You can see the p-values are much lower for these tests, so we're closer to rejecting that the data came from these distributions. The best fit is LN3 Lmom, followed closely by LN3 MLE. But clearly the fits aren't great in the Q-Q plots, so it would be good to quantify uncertainty in quantile estimates from these fits like the 100-year flood.  

# Quantifying Uncertainty in Quantile Estimates

In the slides, we showed how to do this theoretically for the LN2 distribution, but not the LN3 distribution, so for that we'll use bootstrapping. You can add these functions to the LogNormal class in `utils.py` for the future, replacing `dist` with `self`, and write similar functions for the other distributions on your next homework.  

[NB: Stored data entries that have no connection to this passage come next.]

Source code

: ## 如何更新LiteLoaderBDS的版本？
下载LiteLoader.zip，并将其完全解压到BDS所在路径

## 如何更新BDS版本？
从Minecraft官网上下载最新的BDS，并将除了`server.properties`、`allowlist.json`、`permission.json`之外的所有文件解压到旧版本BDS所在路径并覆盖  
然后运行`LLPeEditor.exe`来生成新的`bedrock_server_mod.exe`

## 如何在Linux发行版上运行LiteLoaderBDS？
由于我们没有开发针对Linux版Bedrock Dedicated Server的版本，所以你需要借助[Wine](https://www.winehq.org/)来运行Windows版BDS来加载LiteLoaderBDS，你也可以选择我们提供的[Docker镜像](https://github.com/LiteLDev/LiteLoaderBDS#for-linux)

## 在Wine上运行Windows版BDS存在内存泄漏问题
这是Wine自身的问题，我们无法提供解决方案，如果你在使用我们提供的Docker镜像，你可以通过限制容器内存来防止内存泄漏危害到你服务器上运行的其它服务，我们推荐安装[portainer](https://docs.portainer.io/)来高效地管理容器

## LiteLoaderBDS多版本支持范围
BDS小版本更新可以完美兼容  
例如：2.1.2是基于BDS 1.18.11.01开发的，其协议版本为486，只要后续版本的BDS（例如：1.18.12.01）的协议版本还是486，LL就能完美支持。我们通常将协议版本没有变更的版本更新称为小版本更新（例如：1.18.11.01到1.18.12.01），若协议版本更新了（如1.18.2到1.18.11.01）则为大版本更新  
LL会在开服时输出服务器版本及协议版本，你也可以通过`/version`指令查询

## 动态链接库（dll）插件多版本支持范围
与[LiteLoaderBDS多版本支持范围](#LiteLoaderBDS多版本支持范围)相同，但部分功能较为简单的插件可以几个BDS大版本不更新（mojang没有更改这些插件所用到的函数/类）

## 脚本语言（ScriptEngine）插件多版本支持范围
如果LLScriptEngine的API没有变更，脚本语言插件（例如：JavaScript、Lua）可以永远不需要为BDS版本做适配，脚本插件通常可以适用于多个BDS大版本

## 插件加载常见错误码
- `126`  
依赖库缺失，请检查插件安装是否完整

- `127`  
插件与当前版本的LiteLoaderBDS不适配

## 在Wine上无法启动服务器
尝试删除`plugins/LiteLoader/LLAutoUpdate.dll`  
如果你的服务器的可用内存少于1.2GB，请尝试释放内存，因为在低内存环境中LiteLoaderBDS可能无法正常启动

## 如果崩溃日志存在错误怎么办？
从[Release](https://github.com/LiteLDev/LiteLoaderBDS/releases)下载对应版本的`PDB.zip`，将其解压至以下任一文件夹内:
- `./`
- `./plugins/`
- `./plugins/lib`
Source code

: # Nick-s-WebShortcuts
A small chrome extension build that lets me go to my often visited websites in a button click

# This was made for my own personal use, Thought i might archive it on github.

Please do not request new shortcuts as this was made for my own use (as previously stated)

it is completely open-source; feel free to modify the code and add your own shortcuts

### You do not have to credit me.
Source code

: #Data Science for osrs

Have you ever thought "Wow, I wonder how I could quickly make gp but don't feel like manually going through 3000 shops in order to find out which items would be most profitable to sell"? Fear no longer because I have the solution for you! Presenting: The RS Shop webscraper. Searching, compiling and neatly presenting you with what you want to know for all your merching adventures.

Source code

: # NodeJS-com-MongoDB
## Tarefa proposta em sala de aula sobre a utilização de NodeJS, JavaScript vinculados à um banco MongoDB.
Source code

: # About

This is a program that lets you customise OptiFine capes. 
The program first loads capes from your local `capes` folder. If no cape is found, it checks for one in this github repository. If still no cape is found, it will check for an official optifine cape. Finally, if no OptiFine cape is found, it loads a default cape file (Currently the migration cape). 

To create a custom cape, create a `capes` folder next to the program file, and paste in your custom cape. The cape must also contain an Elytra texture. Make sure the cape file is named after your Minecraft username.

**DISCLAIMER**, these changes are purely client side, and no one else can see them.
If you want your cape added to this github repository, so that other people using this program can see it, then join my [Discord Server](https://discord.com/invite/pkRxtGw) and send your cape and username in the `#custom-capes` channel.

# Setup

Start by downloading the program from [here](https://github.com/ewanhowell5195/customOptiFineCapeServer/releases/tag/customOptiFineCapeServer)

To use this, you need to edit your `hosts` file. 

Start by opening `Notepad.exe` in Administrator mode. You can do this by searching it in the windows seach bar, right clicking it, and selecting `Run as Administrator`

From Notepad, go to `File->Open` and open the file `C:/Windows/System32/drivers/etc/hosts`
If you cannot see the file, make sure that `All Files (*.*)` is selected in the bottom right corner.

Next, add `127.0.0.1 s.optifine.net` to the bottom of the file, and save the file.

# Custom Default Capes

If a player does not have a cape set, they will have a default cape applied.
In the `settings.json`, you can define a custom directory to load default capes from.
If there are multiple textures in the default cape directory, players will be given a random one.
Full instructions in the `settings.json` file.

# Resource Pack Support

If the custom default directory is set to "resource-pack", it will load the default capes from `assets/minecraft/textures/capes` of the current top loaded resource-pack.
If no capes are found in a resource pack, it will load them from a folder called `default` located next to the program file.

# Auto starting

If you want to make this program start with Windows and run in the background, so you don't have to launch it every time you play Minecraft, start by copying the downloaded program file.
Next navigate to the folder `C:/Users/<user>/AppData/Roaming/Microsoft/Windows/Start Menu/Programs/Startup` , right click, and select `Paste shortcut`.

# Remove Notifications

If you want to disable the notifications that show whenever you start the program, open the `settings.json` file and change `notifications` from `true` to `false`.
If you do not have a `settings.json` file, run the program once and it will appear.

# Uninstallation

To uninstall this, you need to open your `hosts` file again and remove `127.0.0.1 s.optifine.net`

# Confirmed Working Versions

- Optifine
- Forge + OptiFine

For bootstrapping, we'll load a function from the `astropy` library, which we have to install first.

In [None]:
!pip install astropy

The analytical confidence interval for the p-th quantile of the LN2 distribution, $x_p$ is:  
$$CI(x_p) = \exp\Bigg(x_p - z_{1-\alpha/2} \sqrt{\frac{\hat{\sigma^2}}{n}\big(1+0.5z_p^2\big)}, x_p + z_{1-\alpha/2} \sqrt{\frac{\hat{\sigma^2}}{n}\big(1+0.5z_p^2\big)} \Bigg)$$  
where  
$$x_p = \hat{\mu} + z_p\hat{\sigma}$$  
and $\hat{\mu}$ and $\hat{\sigma}$ are the fitted parameters of the LN2 distribution.

In [None]:
from astropy.stats import bootstrap as bootstrap

def calcCI(dist, data, p, CI, method, npars, seed, m=1000):
  '''Function for finding `CI`% confidence interval of
  `p`-th percentile of distribution `dist`
  with `npars` parameters fit to `data` using `method`
  with random seed `seed` if bootstrapping'''
  n = len(data)
  alpha = (100.0-CI)/100.0
  if npars == 2:
    # calculate theoretical confidence interval using formula from slides
    z_p = ss.norm.ppf(p)
    z_crit = ss.norm.ppf(1-alpha/2)
    x_p = dist.mu + z_p*dist.sigma
    LB = np.exp(x_p - z_crit * np.sqrt(dist.sigma**2 * (1+0.5*z_p**2)/n))
    UB = np.exp(x_p + z_crit * np.sqrt(dist.sigma**2 * (1+0.5*z_p**2)/n))
    return LB, UB
  elif npars == 3:
    # calculate confidence interval from m bootstrap samples
    np.random.seed(seed)
    sample = bootstrap(data, m)
    q_sample = np.zeros(m)-999 # initialize estimates at -999
    # estimate p-th percentile by fitting distribution to each bootstrap sample
    for i in range(m):
      LN = LogNormal()
      try:
        LN.fit(sample[i,:], method, npars)
        q_sample[i] = LN.findReturnPd(1/(1-p))
      except:
        pass

    # sort bootstrap samples and find confidence interval from empirical quantiles of sampled estimates
    q_sample = np.sort(q_sample)
    keep_indices = np.intersect1d(np.where(~np.isnan(q_sample))[0],np.where(q_sample != -999)[0]) # remove failed fits
    q_sample = q_sample[keep_indices]
    LB = q_sample[int((alpha/2)*len(q_sample))]
    UB = q_sample[int((1-alpha/2)*len(q_sample))]
    return LB, UB, q_sample

for method in methods:
  for npar in npars:
    LN = LogNormal()
    LN.fit(maxQ["Flow"], method, npar)
    # calculate 95% confidence interval on 100-yr flood
    if npar == 2:
      LB, UB = calcCI(LN, maxQ["Flow"], 0.99, 95, method, npar, 1923)
    elif npar == 3:
      LB, UB, q_sample = calcCI(LN, maxQ["Flow"], 0.99, 95, method, npar, 1923)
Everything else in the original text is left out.